Yapay pankreasın etkililiğine odaklanan yeni bir araştırma, bu cihazın kan şekeri sürekli olarak takip edilmesi gereken diyabet hastaları için çok büyük bir gelişme olduğunu öne sürüyor.
Yapay pankreas, hastanın kan şekerini takip ederek gerekli hormonları vücuda veren bir kapalı kontrol sistemi şeklinde tanımlanabilir.
Selanik’teki Aristoteles Üniversitesi’nde çalışan bilimciler, binden fazla gönüllünün denediği iki çeşit yapay pankreasın etkililiğini ve güvenliğini araştıran 41 çalışmayı inceledi. Sonuç olarak; yapay pankreas kullanan gönüllülerin sağlıklı kan şekeri seviyelerinin yüzde 10 oranında daha uzun süre korunduğu görüldü.

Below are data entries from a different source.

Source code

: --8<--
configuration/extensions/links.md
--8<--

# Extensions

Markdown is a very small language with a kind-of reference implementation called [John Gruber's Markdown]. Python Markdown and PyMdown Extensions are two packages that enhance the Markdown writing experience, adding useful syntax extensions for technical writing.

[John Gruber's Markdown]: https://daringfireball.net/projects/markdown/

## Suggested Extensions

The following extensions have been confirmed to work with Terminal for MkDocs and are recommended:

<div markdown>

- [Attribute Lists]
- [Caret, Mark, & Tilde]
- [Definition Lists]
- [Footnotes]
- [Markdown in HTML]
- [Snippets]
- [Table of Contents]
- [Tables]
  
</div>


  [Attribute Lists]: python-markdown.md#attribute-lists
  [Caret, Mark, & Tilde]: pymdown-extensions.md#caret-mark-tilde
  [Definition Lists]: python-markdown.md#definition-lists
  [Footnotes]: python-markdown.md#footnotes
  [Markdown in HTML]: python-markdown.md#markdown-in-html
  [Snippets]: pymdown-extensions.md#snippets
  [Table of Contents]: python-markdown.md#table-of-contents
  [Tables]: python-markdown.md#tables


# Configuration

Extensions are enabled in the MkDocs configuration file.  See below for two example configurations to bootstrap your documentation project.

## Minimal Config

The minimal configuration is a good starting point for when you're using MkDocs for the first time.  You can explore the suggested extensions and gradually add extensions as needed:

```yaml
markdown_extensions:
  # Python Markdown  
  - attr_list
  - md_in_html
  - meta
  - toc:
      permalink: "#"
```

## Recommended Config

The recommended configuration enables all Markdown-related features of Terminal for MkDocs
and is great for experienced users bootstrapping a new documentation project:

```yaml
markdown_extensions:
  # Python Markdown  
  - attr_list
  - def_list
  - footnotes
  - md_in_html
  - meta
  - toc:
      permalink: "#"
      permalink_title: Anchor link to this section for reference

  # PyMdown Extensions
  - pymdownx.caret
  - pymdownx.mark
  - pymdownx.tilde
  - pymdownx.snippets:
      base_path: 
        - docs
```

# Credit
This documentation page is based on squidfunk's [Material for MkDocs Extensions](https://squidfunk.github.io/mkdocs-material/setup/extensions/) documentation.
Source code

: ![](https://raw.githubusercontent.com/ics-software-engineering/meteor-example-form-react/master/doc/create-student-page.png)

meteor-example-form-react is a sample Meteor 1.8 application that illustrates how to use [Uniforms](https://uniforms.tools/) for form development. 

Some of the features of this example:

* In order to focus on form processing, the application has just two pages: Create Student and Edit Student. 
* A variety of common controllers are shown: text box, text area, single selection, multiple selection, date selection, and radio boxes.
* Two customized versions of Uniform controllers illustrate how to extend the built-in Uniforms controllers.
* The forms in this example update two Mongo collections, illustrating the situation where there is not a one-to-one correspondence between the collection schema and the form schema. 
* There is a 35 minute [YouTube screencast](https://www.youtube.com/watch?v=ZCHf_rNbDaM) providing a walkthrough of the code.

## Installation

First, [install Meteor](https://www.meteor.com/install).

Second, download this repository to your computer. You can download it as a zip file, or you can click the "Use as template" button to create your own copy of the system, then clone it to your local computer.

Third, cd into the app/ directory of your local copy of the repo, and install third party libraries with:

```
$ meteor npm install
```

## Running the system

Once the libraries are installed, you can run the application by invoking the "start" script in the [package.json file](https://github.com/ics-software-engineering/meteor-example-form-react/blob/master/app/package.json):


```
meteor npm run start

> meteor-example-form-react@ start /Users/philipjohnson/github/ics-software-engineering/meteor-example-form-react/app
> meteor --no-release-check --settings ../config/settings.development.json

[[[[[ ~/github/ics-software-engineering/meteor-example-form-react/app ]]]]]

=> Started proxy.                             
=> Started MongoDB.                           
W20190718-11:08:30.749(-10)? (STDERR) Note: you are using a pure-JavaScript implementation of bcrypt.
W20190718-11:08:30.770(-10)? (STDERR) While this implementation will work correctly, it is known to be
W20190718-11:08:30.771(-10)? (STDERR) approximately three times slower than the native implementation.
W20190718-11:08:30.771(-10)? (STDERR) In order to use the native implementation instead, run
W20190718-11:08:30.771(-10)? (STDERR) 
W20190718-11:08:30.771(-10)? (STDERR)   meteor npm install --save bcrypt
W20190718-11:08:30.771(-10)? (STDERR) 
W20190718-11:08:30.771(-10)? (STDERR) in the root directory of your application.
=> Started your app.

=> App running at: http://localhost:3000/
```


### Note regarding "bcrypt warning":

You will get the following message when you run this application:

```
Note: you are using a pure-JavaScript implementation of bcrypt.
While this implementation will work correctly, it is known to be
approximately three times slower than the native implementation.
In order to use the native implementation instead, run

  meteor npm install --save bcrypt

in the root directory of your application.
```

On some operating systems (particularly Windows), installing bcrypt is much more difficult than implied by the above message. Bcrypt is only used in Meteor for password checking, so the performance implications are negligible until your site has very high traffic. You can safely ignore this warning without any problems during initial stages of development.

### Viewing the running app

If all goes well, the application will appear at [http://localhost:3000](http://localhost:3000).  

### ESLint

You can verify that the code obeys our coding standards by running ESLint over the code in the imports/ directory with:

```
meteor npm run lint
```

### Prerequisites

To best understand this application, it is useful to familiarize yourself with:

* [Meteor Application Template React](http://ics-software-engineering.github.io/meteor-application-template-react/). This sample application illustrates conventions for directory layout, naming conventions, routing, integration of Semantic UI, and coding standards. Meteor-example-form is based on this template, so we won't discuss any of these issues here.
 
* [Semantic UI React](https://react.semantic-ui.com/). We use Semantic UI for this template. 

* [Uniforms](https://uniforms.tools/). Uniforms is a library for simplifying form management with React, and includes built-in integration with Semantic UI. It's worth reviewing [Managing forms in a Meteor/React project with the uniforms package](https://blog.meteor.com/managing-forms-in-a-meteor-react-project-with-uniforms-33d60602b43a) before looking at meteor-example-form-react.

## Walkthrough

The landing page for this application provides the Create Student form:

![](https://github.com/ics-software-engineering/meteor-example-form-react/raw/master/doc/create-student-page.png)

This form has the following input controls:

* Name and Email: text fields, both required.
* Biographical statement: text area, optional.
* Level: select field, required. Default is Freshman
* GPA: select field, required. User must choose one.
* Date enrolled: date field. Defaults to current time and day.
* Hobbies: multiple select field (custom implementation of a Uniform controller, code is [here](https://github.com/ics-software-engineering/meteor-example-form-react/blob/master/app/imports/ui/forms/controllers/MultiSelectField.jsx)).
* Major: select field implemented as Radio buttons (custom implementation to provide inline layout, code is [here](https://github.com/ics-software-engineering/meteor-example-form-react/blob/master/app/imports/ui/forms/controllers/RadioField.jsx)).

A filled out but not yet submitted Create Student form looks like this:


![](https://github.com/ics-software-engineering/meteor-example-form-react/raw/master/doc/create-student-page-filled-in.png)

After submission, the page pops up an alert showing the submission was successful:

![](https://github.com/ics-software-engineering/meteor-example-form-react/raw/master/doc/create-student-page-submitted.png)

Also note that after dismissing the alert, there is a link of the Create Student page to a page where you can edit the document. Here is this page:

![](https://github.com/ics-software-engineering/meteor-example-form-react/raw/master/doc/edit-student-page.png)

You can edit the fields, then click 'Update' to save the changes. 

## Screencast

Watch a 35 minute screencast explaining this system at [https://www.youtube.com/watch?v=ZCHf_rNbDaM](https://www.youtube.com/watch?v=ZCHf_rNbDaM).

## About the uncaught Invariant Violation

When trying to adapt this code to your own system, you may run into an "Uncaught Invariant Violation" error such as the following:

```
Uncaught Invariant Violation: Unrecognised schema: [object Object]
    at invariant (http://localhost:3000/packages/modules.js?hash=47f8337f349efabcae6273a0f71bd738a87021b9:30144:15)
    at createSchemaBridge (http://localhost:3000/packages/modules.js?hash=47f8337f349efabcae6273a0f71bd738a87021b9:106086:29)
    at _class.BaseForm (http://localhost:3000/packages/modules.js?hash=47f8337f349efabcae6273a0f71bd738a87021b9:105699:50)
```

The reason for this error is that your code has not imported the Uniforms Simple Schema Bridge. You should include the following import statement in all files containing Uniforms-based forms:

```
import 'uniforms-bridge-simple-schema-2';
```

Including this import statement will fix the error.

Kan şekeri seviyelerini dakikası dakikasına gözlemlemeyi mümkün kılan modern teknoloji, diyabet hastalarına birçok açıdan yardımcı olsa da bugünkü araçlar halen önemli kararlar alınması açısından insanlara bağımlı durumda. Yapay pankreas teknolojisini bu kadar yenilikçi kılan da bu. Hastanın kan şekeri seviyelerine bakarak hangi hormondan ne kadar verileceğini belirleyen algoritmalara sahip yapay pankreas, karar verme süreci yükünü insanların üzerinden almış oluyor. Yapay pankreas gerçek bir pankreas kadar işlevsel olmasa da diyabet hastalarının geceyi bir miktar daha rahat geçirmesini sağlıyor. Çünkü diyabetin korkunç sonuçlarından biri de (özellikle genç insanlar için), uykudayken ölme riski. Bunun sebebi ise kritik ölçüde azalan kan şekeri seviyelerinin tespit edilememesi. Dolayısıyla, diyabetle mücadele eden kişilerin yapay pankreas teknolojisine bu kadar umut bağlaması tesadüf değil.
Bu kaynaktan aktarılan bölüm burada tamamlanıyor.